**Saved data entries**

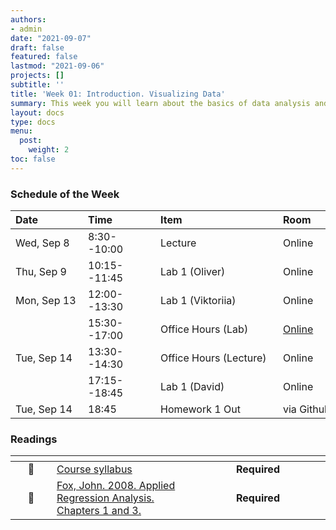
```yaml
---
authors:
- admin
date: "2021-09-07"
draft: false
featured: false
lastmod: "2021-09-06"
projects: []
subtitle: ''
title: 'Week 01: Introduction. Visualizing Data'
summary: This week you will learn about the basics of data analysis and visualization. We will talk about the different kinds of variables, how to summarize them numerically, and cover the best ways to present them graphically.  
layout: docs
type: docs
menu:
  post:
    weight: 2
toc: false
---
```


### Schedule of the Week 

| <div style="width:100px;text-align:left">Date</div> | <div style="width:100px;text-align:left">Time</div> | <div style="width:180px;text-align:left">Item</div> | <div style="width:100px;text-align:left">Room</div> |<div style="width:100px;text-align:center">Material</div> |
|:------------|:-------------|:-------------------|:------------|:----:|
| Wed, Sep 8  | 8:30--10:00   | Lecture                         | Online | [<i class="far fa-file-pdf fa-lg"></i>](QM_lecture01_handout.pdf)    [<i class="fas fa-video fa-lg"></i>](https://ilias.uni-mannheim.de/goto.php?target=file_1172905_download&client_id=ILIAS) |
| Thu, Sep 9  | 10:15--11:45 | Lab 1 (Oliver)                  | Online |    [<i class="fab fa-github fa-lg"></i>](https://github.com/uni-mannheim-qm-2021/week01_introduction)  [<i class="fas fa-external-link-alt fa-lg"></i>](https://qm2021.shinyapps.io/qm2021_week01_oliver)        |
| Mon, Sep 13 | 12:00--13:30 | Lab 1 (Viktoriia)           | Online |      [<i class="fab fa-github fa-lg"></i>](https://github.com/uni-mannheim-qm-2021/week01_introduction) [<i class="fas fa-external-link-alt fa-lg"></i>](https://qm2021.shinyapps.io/qm2021_week01_viktoriia)       |
|             | 15:30--17:00 | Office Hours (Lab)           | [Online](https://uni-mannheim.zoom.us/j/62493789522?pwd=M0EwaWg4Mm5xbWtTRHVLOUdteXFjdz09) |             |
| Tue, Sep 14  | 13:30--14:30 | Office Hours (Lecture)                  | Online |             |
|  | 17:15--18:45 | Lab 1 (David)                  | Online |      [<i class="fab fa-github fa-lg"></i>](https://github.com/uni-mannheim-qm-2021/week01_introduction) [<i class="fas fa-external-link-alt fa-lg"></i>](https://qm2021.shinyapps.io/qm2021_week01_david)        |
| Tue, Sep 14  | 18:45 | Homework 1 Out                 | via Github |             |



### Readings 

| <div style="width:50px"></div>  | <div style="width:130px"></div>  |  <div style="width:200px"></div> |
|:---:|:---|:---:|
| :page_facing_up: | [Course syllabus](/../../syllabus/) | **Required** | 
| :open_book: | [Fox, John. 2008. Applied Regression Analysis. Chapters 1 and 3.](https://ilias.uni-mannheim.de/goto.php?target=file_1170244_download&client_id=ILIAS) | **Required** |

**WORK ITEM**
The required output is every line above that contains the string "style".

**ANSWER TO THE EXERCISE**
| <div style="width:100px;text-align:left">Date</div> | <div style="width:100px;text-align:left">Time</div> | <div style="width:180px;text-align:left">Item</div> | <div style="width:100px;text-align:left">Room</div> |<div style="width:100px;text-align:center">Material</div> |
| <div style="width:50px"></div>  | <div style="width:130px"></div>  |  <div style="width:200px"></div> |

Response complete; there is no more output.